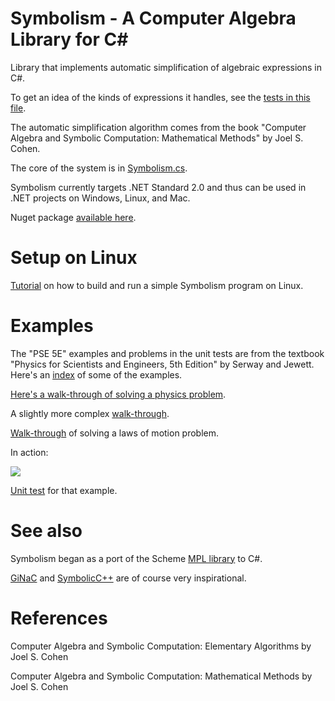 
# Symbolism - A Computer Algebra Library for C#

Library that implements automatic simplification of algebraic expressions in C#.

To get an idea of the kinds of expressions it handles, see the [tests in this file](Tests/Tests.cs).

The automatic simplification algorithm comes from the book "Computer Algebra and Symbolic Computation: Mathematical Methods" by Joel S. Cohen.

The core of the system is in [Symbolism.cs](Symbolism/Symbolism.cs).

Symbolism currently targets .NET Standard 2.0 and thus can be used in .NET projects on Windows, Linux, and Mac.

Nuget package [available here](https://www.nuget.org/packages/Symbolism/).

# Setup on Linux

[Tutorial](Examples/symbolism-linux.md) on how to build and run a simple Symbolism program on Linux.

# Examples

The "PSE 5E" examples and problems in the unit tests are from the textbook "Physics for Scientists and Engineers, 5th Edition" by Serway and Jewett. Here's an [index](Examples/unit-test-index.md) of some of the examples.

[Here's a walk-through of solving a physics problem](https://gist.github.com/dharmatech/d6d499f14c808b159689).

A slightly more complex [walk-through](https://gist.github.com/dharmatech/a5e74ef03d98b3ff1c45).

[Walk-through](https://gist.github.com/dharmatech/a14d1a29a7d4c0728d37) of solving a laws of motion problem.

In action:

![](http://i.imgur.com/7FH36o1.png)

[Unit test](https://github.com/dharmatech/Symbolism/blob/ff09e2c20e026091225f4f303bbb06487a08f58d/Tests/Tests.cs#L2732) for that example.

# See also

Symbolism began as a port of the Scheme [MPL library](https://github.com/dharmatech/mpl) to C#.

[GiNaC](http://www.ginac.de/) and [SymbolicC++](http://issc.uj.ac.za/symbolic/symbolic.html) are of course very inspirational.

# References

Computer Algebra and Symbolic Computation: Elementary Algorithms 
by Joel S. Cohen

Computer Algebra and Symbolic Computation: Mathematical Methods 
by Joel S. Cohen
########################################
_PROBLEM TO SOLVE_.
Using the material above, return each line in which the word "simplification" occurs.

_FINAL ANSWER_.
Library that implements automatic simplification of algebraic expressions in C#.
The automatic simplification algorithm comes from the book "Computer Algebra and Symbolic Computation: Mathematical Methods" by Joel S. Cohen.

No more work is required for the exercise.